Acudo a ver El árbol de la vida sin saber nada sobre ella. Suelo informarme sobre lo que voy a ver, pero en esta ocasión la belleza de su tráiler me anima a comprar una entrada sin buscar referencias. Somos pocos, será porque es la primera sesión de la tarde, temprano aún. La película comienza y, a duras penas, voy ajustando mis códigos de espectador medio a un nivel de discernimiento mucho más exigente. Apenas digerido mi almuerzo, y a falta del café que las prisas me han negado, el esfuerzo que debo hacer para no dormirme es titánico.

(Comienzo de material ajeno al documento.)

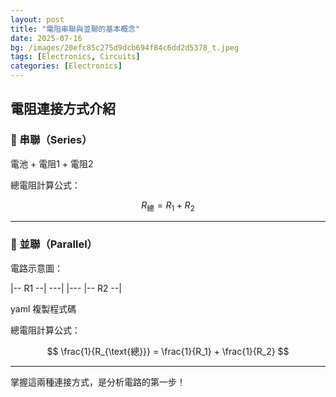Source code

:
 ```yaml
---
layout: post
title: "電阻串聯與並聯的基本概念"
date: 2025-07-16
bg: /images/20efc85c275d9dcb694f84c6dd2d5378_t.jpeg
tags: [Electronics, Circuits]
categories: [Electronics]
---
```


## 電阻連接方式介紹

### 🔋 串聯（Series）

電池 + 電阻1 + 電阻2

總電阻計算公式：

$$
R_{\text{總}} = R_1 + R_2
$$

---

### 🔌 並聯（Parallel）

電路示意圖：

|-- R1 --|
---| |---
|-- R2 --|

yaml
複製程式碼

總電阻計算公式：

$$
\frac{1}{R_{\text{總}}} = \frac{1}{R_1} + \frac{1}{R_2}
$$

---

掌握這兩種連接方式，是分析電路的第一步！
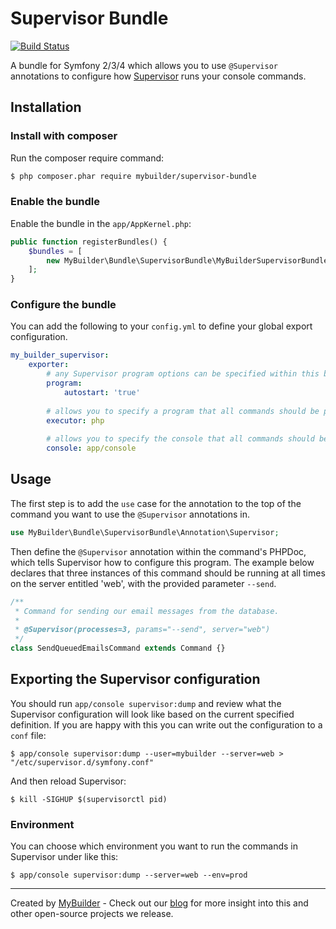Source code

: # Supervisor Bundle

[![Build Status](https://travis-ci.org/mybuilder/supervisor-bundle.svg?branch=master)](https://travis-ci.org/mybuilder/supervisor-bundle)

A bundle for Symfony 2/3/4 which allows you to use `@Supervisor` annotations to configure how [Supervisor](http://supervisord.org/) runs your console commands.

## Installation

### Install with composer

Run the composer require command:

``` bash
$ php composer.phar require mybuilder/supervisor-bundle
```

### Enable the bundle

Enable the bundle in the `app/AppKernel.php`:

``` php
public function registerBundles() {
    $bundles = [
        new MyBuilder\Bundle\SupervisorBundle\MyBuilderSupervisorBundle(),
    ];
}
```

### Configure the bundle

You can add the following to your `config.yml` to define your global export configuration.

```yaml
my_builder_supervisor:
    exporter:
        # any Supervisor program options can be specified within this block
        program:
            autostart: 'true'
        
        # allows you to specify a program that all commands should be passed to
        executor: php 
        
        # allows you to specify the console that all commands should be passed to
        console: app/console
```

## Usage

The first step is to add the `use` case for the annotation to the top of the command you want to use the `@Supervisor` annotations in.

```php
use MyBuilder\Bundle\SupervisorBundle\Annotation\Supervisor;
```

Then define the `@Supervisor` annotation within the command's PHPDoc, which tells Supervisor how to configure this program.
The example below declares that three instances of this command should be running at all times on the server entitled 'web', with the provided parameter `--send`.

```php
/**
 * Command for sending our email messages from the database.
 *
 * @Supervisor(processes=3, params="--send", server="web")
 */
class SendQueuedEmailsCommand extends Command {}
```


## Exporting the Supervisor configuration

You should run `app/console supervisor:dump` and review what the Supervisor configuration will look like based on the current specified definition.
If you are happy with this you can write out the configuration to a `conf` file:

```
$ app/console supervisor:dump --user=mybuilder --server=web > "/etc/supervisor.d/symfony.conf"
```

And then reload Supervisor:

```
$ kill -SIGHUP $(supervisorctl pid)
```

### Environment

You can choose which environment you want to run the commands in Supervisor under like this:

```
$ app/console supervisor:dump --server=web --env=prod
```

---

Created by [MyBuilder](http://www.mybuilder.com/) - Check out our [blog](http://tech.mybuilder.com/) for more insight into this and other open-source projects we release.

La lista de cuestiones que me asalta entre cada bostezo y un nuevo movimiento de reacomodo en la butaca parece no tener fin. La naturaleza y su maravilloso espectáculo. La vida. El universo y la evolución de las especies. El bullir continuo, la renovación de cada partícula, la materia en todas sus dimensiones. La relación del Hombre con los elementos y su interacción con lo intangible. El dolor de la pérdida y la relación de dios con ese dolor y esa pérdida. Partiendo de la existencia de dios, no discutida aquí, ¿debo pedirle cuentas sobre lo que ocurre en el mundo? ¿Debe sufrir el inocente? ¿Busco lo eterno en vez de las recompensas efímeras de la vida? ¿Cómo educo a mis hijos?... Alargaría esta retahíla hasta el aburrimiento.

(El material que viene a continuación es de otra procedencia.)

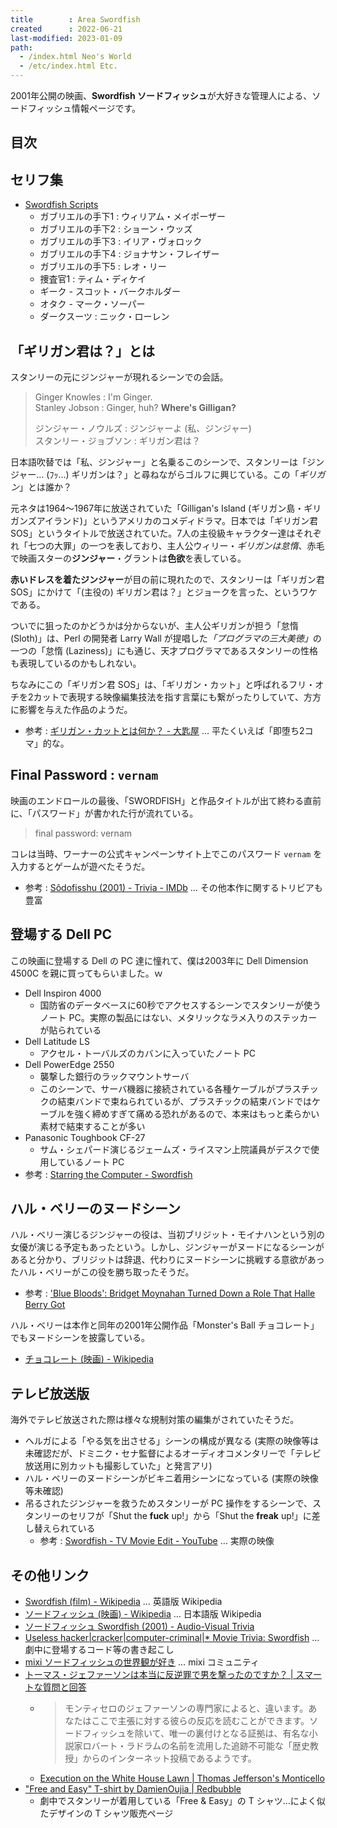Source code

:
 ```yaml
---
title        : Area Swordfish
created      : 2022-06-21
last-modified: 2023-01-09
path:
  - /index.html Neo's World
  - /etc/index.html Etc.
---
```


2001年公開の映画、**Swordfish ソードフィッシュ**が大好きな管理人による、ソードフィッシュ情報ページです。


## 目次


## セリフ集

- [Swordfish Scripts](/documents/movie/swordfish/scripts.html)
  - ガブリエルの手下1 : ウィリアム・メイポーザー
  - ガブリエルの手下2 : ショーン・ウッズ
  - ガブリエルの手下3 : イリア・ヴォロック
  - ガブリエルの手下4 : ジョナサン・フレイザー
  - ガブリエルの手下5 : レオ・リー
  - 捜査官1 : ティム・ディケイ
  - ギーク - スコット・バークホルダー
  - オタク - マーク・ソーパー
  - ダークスーツ : ニック・ローレン


## 「ギリガン君は？」とは

スタンリーの元にジンジャーが現れるシーンでの会話。

> Ginger Knowles : I'm Ginger.  
> Stanley Jobson : Ginger, huh? **Where's Gilligan?**
> 
> ジンジャー・ノウルズ : ジンジャーよ (私、ジンジャー)  
> スタンリー・ジョブソン : ギリガン君は？

日本語吹替では「私、ジンジャー」と名乗るこのシーンで、スタンリーは「ジンジャー… (ﾌｯ…) ギリガンは？」と尋ねながらゴルフに興じている。この「*ギリガン*」とは誰か？

元ネタは1964～1967年に放送されていた「Gilligan's Island (ギリガン島・ギリガンズアイランド)」というアメリカのコメディドラマ。日本では「ギリガン君 SOS」というタイトルで放送されていた。7人の主役級キャラクター達はそれぞれ「七つの大罪」の一つを表しており、主人公ウィリー・*ギリガンは怠惰*、赤毛で映画スターの**ジンジャー**・グラントは**色欲**を表している。

**赤いドレスを着たジンジャー**が目の前に現れたので、スタンリーは「ギリガン君 SOS」にかけて「(主役の) ギリガン君は？」とジョークを言った、というワケである。

ついでに狙ったのかどうかは分からないが、主人公ギリガンが担う「怠惰 (Sloth)」は、Perl の開発者 Larry Wall が提唱した<dfn title="怠惰 (Laziness)、短気 (Impatience)、傲慢 (Hubris)">「プログラマの三大美徳」</dfn>の一つの「怠惰 (Laziness)」にも通じ、天才プログラマであるスタンリーの性格も表現しているのかもしれない。

ちなみにこの「ギリガン君 SOS」は、「ギリガン・カット」と呼ばれるフリ・オチを2カットで表現する映像編集技法を指す言葉にも繋がったりしていて、方方に影響を与えた作品のようだ。

- 参考 : [ギリガン・カットとは何か？ - 大匙屋](http://sajiya.blog89.fc2.com/blog-entry-717.html) … 平たくいえば「即堕ち2コマ」的な。


## Final Password : `vernam`

映画のエンドロールの最後、「SWORDFISH」と作品タイトルが出て終わる直前に、「パスワード」が書かれた行が流れている。

> final password: vernam

コレは当時、ワーナーの公式キャンペーンサイト上でこのパスワード `vernam` を入力するとゲームが遊べたそうだ。

- 参考 : [Sôdofisshu (2001) - Trivia - IMDb](https://www.imdb.com/title/tt0244244/trivia) … その他本作に関するトリビアも豊富


## 登場する Dell PC

この映画に登場する Dell の PC 達に憧れて、僕は2003年に Dell Dimension 4500C を親に買ってもらいました。ｗ

- Dell Inspiron 4000
  - 国防省のデータベースに60秒でアクセスするシーンでスタンリーが使うノート PC。実際の製品にはない、メタリックなラメ入りのステッカーが貼られている
- Dell Latitude LS
  - アクセル・トーバルズのカバンに入っていたノート PC
- Dell PowerEdge 2550
  - 襲撃した銀行のラックマウントサーバ
  - このシーンで、サーバ機器に接続されている各種ケーブルがプラスチックの結束バンドで束ねられているが、プラスチックの結束バンドではケーブルを強く締めすぎて痛める恐れがあるので、本来はもっと柔らかい素材で結束することが多い
- Panasonic Toughbook CF-27
  - サム・シェパード演じるジェームズ・ライスマン上院議員がデスクで使用しているノート PC
- 参考 : [Starring the Computer - Swordfish](https://www.starringthecomputer.com/feature.html?f=1131)


## ハル・ベリーのヌードシーン

ハル・ベリー演じるジンジャーの役は、当初ブリジット・モイナハンという別の女優が演じる予定もあったという。しかし、ジンジャーがヌードになるシーンがあると分かり、ブリジットは辞退、代わりにヌードシーンに挑戦する意欲があったハル・ベリーがこの役を勝ち取ったそうだ。

- 参考 : ['Blue Bloods': Bridget Moynahan Turned Down a Role That Halle Berry Got](https://outsider.com/entertainment/blue-bloods-star-bridget-moynahan-once-turned-down-major-film-role-went-halle-berry/)

ハル・ベリーは本作と同年の2001年公開作品「Monster's Ball チョコレート」でもヌードシーンを披露している。

- [チョコレート (映画) - Wikipedia](https://ja.wikipedia.org/wiki/%E3%83%81%E3%83%A7%E3%82%B3%E3%83%AC%E3%83%BC%E3%83%88_(%E6%98%A0%E7%94%BB))


## テレビ放送版

海外でテレビ放送された際は様々な規制対策の編集がされていたそうだ。

- ヘルガによる「やる気を出させる」シーンの構成が異なる (実際の映像等は未確認だが、ドミニク・セナ監督によるオーディオコメンタリーで「テレビ放送用に別カットも撮影していた」と発言アリ)
- ハル・ベリーのヌードシーンがビキニ着用シーンになっている (実際の映像等未確認)
- 吊るされたジンジャーを救うためスタンリーが PC 操作をするシーンで、スタンリーのセリフが「Shut the **fuck** up!」から「Shut the **freak** up!」に差し替えられている
  - 参考 : [Swordfish - TV Movie Edit - YouTube](https://www.youtube.com/watch?v=b-bpNX8qPro) … 実際の映像


## その他リンク

- [Swordfish (film) - Wikipedia](https://en.wikipedia.org/wiki/Swordfish_(film)) … 英語版 Wikipedia
- [ソードフィッシュ (映画) - Wikipedia](https://ja.wikipedia.org/wiki/%E3%82%BD%E3%83%BC%E3%83%89%E3%83%95%E3%82%A3%E3%83%83%E3%82%B7%E3%83%A5_(%E6%98%A0%E7%94%BB)) … 日本語版 Wikipedia
- [ソードフィッシュ Swordfish (2001) - Audio-Visual Trivia](https://www.audio-visual-trivia.com/2005/04/swordfish/)
- [Useless hacker|cracker|computer-criminal|* Movie Trivia: Swordfish](http://mike.passwall.com/uselesstrivia/swordfish.html) … 劇中に登場するコード等の書き起こし
- [mixi ソードフィッシュの世界観が好き](https://mixi.jp/view_community.pl?id=45712) … mixi コミュニティ
- [トーマス・ジェファーソンは本当に反逆罪で男を撃ったのですか？ | スマートな質問と回答](https://qaja.xtool.best/movies/ask/789141/)
  - > モンティセロのジェファーソンの専門家によると、違います。あなたはここで主張に対する彼らの反応を読むことができます。ソードフィッシュを除いて、唯一の裏付けとなる証拠は、有名な小説家ロバート・ラドラムの名前を流用した追跡不可能な「歴史教授」からのインターネット投稿であるようです。
  - [Execution on the White House Lawn | Thomas Jefferson's Monticello](https://www.monticello.org/site/research-and-collections/execution-white-house-lawn)
- ["Free and Easy" T-shirt by DamienOujia | Redbubble](https://www.redbubble.com/i/t-shirt/Free-and-Easy-by-DamienOujia/9118325.88ZX2)
  - 劇中でスタンリーが着用している「Free & Easy」の T シャツ…によく似たデザインの T シャツ販売ページ
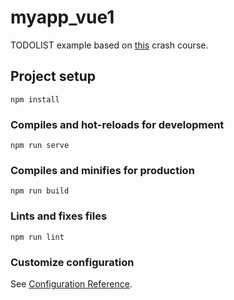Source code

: # myapp_vue1

TODOLIST example based on [this](https://www.youtube.com/watch?v=Wy9q22isx3U) crash course.

## Project setup
```
npm install
```

### Compiles and hot-reloads for development
```
npm run serve
```

### Compiles and minifies for production
```
npm run build
```

### Lints and fixes files
```
npm run lint
```

### Customize configuration
See [Configuration Reference](https://cli.vuejs.org/config/).
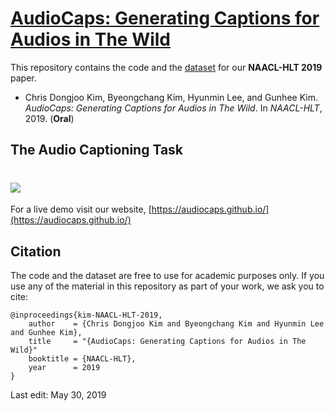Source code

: # [AudioCaps: Generating Captions for Audios in The Wild](https://audiocaps.github.io/)

This repository contains the code and the [dataset](dataset/README.md) for our **NAACL-HLT 2019** paper.

* Chris Dongjoo Kim, Byeongchang Kim, Hyunmin Lee, and Gunhee Kim. *AudioCaps: Generating Captions for Audios in The Wild*. In *NAACL-HLT*, 2019. (**Oral**)

## The Audio Captioning Task

# ![](resources/audiocaps_intro.png)

For a live demo visit our website, [https://audiocaps.github.io/](https://audiocaps.github.io/)

## Citation
The code and the dataset are free to use for academic purposes only. If you use any of the material in this repository as part of your work, we ask you to cite:

```
@inproceedings{kim-NAACL-HLT-2019,
    author    = {Chris Dongjoo Kim and Byeongchang Kim and Hyunmin Lee and Gunhee Kim},
    title     = "{AudioCaps: Generating Captions for Audios in The Wild}"
    booktitle = {NAACL-HLT},
    year      = 2019
}
```

Last edit: May 30, 2019
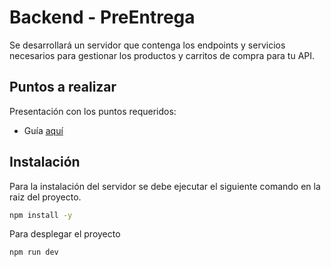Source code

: # Backend - PreEntrega
Se desarrollará un servidor que contenga los endpoints y servicios necesarios para gestionar los productos y carritos de compra para tu API.

## Puntos a realizar
Presentación con los puntos requeridos: 
* Guía [aquí](https://docs.google.com/presentation/d/1vJscesMmwys7SrNkPPjuvD7dHLNK1awl-wuXBdlH6KA/edit#slide=id.g155a4ff4588_0_732)

## Instalación
Para la instalación del servidor se debe ejecutar el siguiente comando en la raiz del proyecto.
```bash
npm install -y
```
Para desplegar el proyecto
```bash
npm run dev
```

Un apabullante discurso visual y sonoro se despliega ante mis ojos y me esfuerzo por traducirlo en clave poética y filosófica. Hacia la mitad del metraje llego a la conclusión de que solo sobreviviré a la hora y pico restante si me pongo algo pedante y trascendental. Y lo consigo, más o menos, aunque en mi cabeza se van entrecruzando algunos hallazgos al respecto con ciertas conclusiones demoledoramente prácticas: Todavía estoy a tiempo de salir a la sala contigua a ver "Larry Crowne"; me da igual que ya esté empezada. Pero decido dar tiempo a que la semilla depositada en mi interior por el arduo planteamiento de la obra germine. O al menos lo intente.
Dentro de su guión discontinuo y de su impresionismo-deconstructivismo, me admira cómo el director aborda la rebeldía de un hijo frente a su padre autoritario. Esta resulta ser la parte más interesante de la película: la educación basada en la obediencia y en lecciones de vida resumidas en mandatos -haz, no hagas, di, no digas- y el individuo que se rebela cuando consigue ver más allá de lo impuesto. Pero, a pesar de este rayo de luz, sigo tratando de construir el argumento por mi cuenta. ¿Cómo ha muerto un personaje al inicio de la película? ¿A cuál de los hijos del personaje de Brad Pitt encarna Sean Penn? ¿Por qué Jessica Chastain, la prodigiosa actriz que encarna a la esposa de Pitt, no tiene más texto, aparte de sus preguntas existenciales en off?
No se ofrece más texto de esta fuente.